Mauro Meli torna al Lirico, che sia musica maestro!

Grazie a lui, a Cagliari, erano arrivati Muti, Metha, Kleiber, Boulez, Vengerov e Rostropovich. Ma anche i Wiener, la Filarmonica della Scala, quella di San Pietroburgo o la New York Philharmonic Orchestra. Una mecca della musica nel bel mezzo del Mediterraneo, con il teatro che in sette anni di gestione firmata Mauro Meli (1996-2003), ex sovrintendente scaligero, ha visto aumentare il numero dei suoi abbonati del seicento per cento facendo del Lirico una delle istituzioni di riferimento nel panorama musicale italiano ed europeo.

Un successo che però porta ben inciso anche un lato B della medaglia: un buco calcolato sui 10 milioni di euro e lunghi anni di crisi, dissidi interni, cda spaccati, lavoratori sul piede di guerra. Poi, con un colpo di scena degno delle miglior pagine del Bardo, destituita Marcella Crivellenti, l’ultima sovrintendente in ordine di apparizione, col favore di tre consiglieri su cinque, Mauro Meli, 60 anni, cagliaritano, la settimana scorsa è stato nominato per la seconda volta a capo della Fondazione cagliaritana.

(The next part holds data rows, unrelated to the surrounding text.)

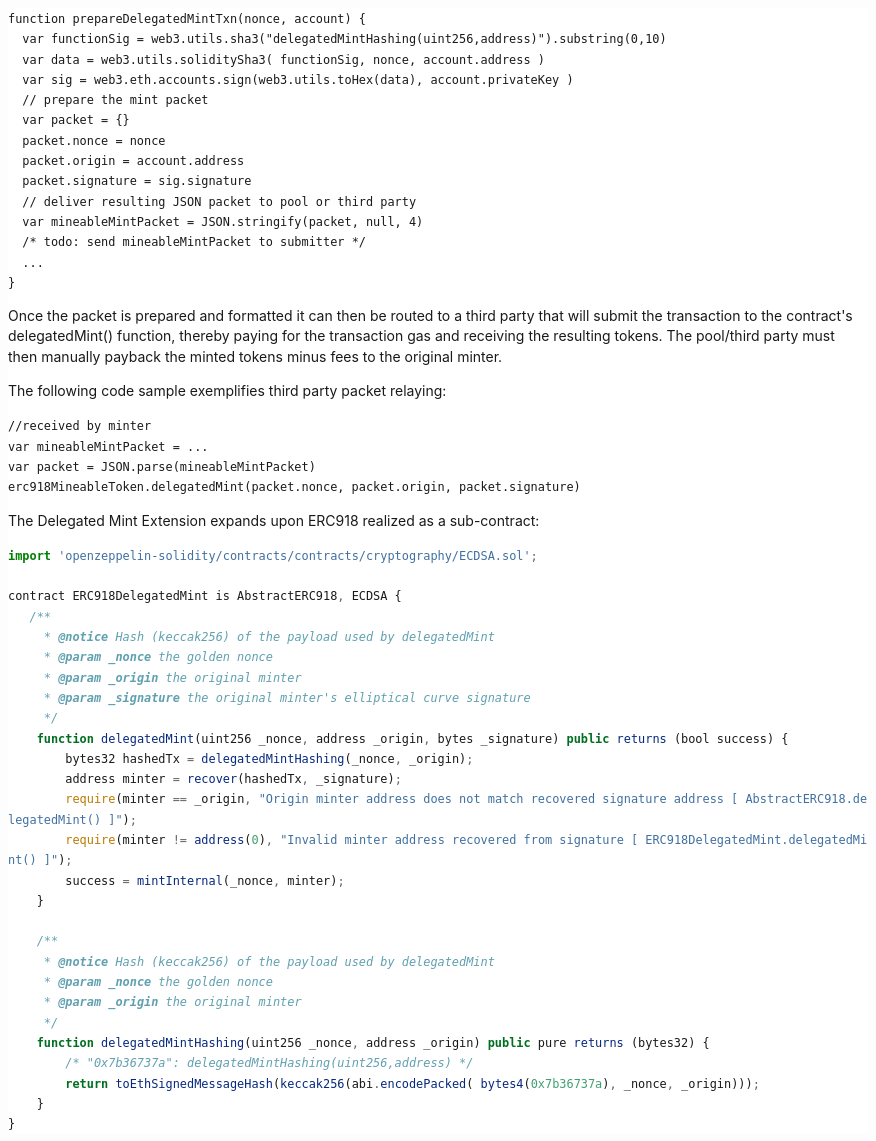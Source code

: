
 ``` solidity
function prepareDelegatedMintTxn(nonce, account) {
  var functionSig = web3.utils.sha3("delegatedMintHashing(uint256,address)").substring(0,10)
  var data = web3.utils.soliditySha3( functionSig, nonce, account.address )
  var sig = web3.eth.accounts.sign(web3.utils.toHex(data), account.privateKey )
  // prepare the mint packet
  var packet = {}
  packet.nonce = nonce
  packet.origin = account.address
  packet.signature = sig.signature
  // deliver resulting JSON packet to pool or third party
  var mineableMintPacket = JSON.stringify(packet, null, 4)
  /* todo: send mineableMintPacket to submitter */
  ...
}
```
Once the packet is prepared and formatted it can then be routed to a third party that will submit the transaction to the contract's delegatedMint() function, thereby paying for the transaction gas and receiving the resulting tokens. The pool/third party must then manually payback the minted tokens minus fees to the original minter.

The following code sample exemplifies third party packet relaying:
``` solidity
//received by minter
var mineableMintPacket = ...
var packet = JSON.parse(mineableMintPacket)
erc918MineableToken.delegatedMint(packet.nonce, packet.origin, packet.signature)
```
The Delegated Mint Extension expands upon ERC918 realized as a sub-contract:
``` js
import 'openzeppelin-solidity/contracts/contracts/cryptography/ECDSA.sol';

contract ERC918DelegatedMint is AbstractERC918, ECDSA {
   /**
     * @notice Hash (keccak256) of the payload used by delegatedMint
     * @param _nonce the golden nonce
     * @param _origin the original minter
     * @param _signature the original minter's elliptical curve signature
     */
    function delegatedMint(uint256 _nonce, address _origin, bytes _signature) public returns (bool success) {
        bytes32 hashedTx = delegatedMintHashing(_nonce, _origin);
        address minter = recover(hashedTx, _signature);
        require(minter == _origin, "Origin minter address does not match recovered signature address [ AbstractERC918.delegatedMint() ]");
        require(minter != address(0), "Invalid minter address recovered from signature [ ERC918DelegatedMint.delegatedMint() ]");
        success = mintInternal(_nonce, minter);
    }

    /**
     * @notice Hash (keccak256) of the payload used by delegatedMint
     * @param _nonce the golden nonce
     * @param _origin the original minter
     */
    function delegatedMintHashing(uint256 _nonce, address _origin) public pure returns (bytes32) {
        /* "0x7b36737a": delegatedMintHashing(uint256,address) */
        return toEthSignedMessageHash(keccak256(abi.encodePacked( bytes4(0x7b36737a), _nonce, _origin)));
    }
}
```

“Tornare a casa è un’emozione forte” sono state le sue prime parole davanti a una platea composta da musicisti, tecnici, giornalisti e addetti ai lavori. “Mi è stato richiesto di rilanciare il teatro, di farne un modello di gestione, trasparenza e produttività. Non potrà che essere così, perché è la legge che lo vuole, siamo un teatro d’opera e la nostra stagione sarà un fiore all’occhiello, l’inizio di un percorso che ci vedrà premiati”.


 
 
E sarebbe davvero ora che, dopo tante polemiche, a tornare protagonista tra stucchi, legni e ottoni sia davvero la musica. Un teatro gioiello quello di via Sant’Alenixedda “uno dei più bei teatri del mondo” ha sottolineato Meli, che si è impegnato a far partire anche gli spazi attigui del Lirico, col Parco della Musica, l’anfiteatro, il piccolo teatro da camera e i giardini alberati animati dai concerti di classica che neanche a Londra se li sognano. “Mancano solo piccole formalità burocratiche, qualche firma e poche centinaia di euro perché questa parte del teatro venga finalmente restituita alla sua città, penso a spettacoli open-air di lirica ma anche a festival internazionali teatro o di musica jazz, una business factory della cultura che veda coinvolti i giovani con laboratori di creatività e progettualità. Sogno soprattutto una stagione d’opera dedicata ai giovanissimi, come succede a Bologna, con centri di produzione e organizzazione di rassegne per ragazzi, attività pedagogiche e seminari per le scuole. A teatro nei prossimi mesi voglio vedere i sardi, ma anche i turisti e tanti, tanti bambini…”.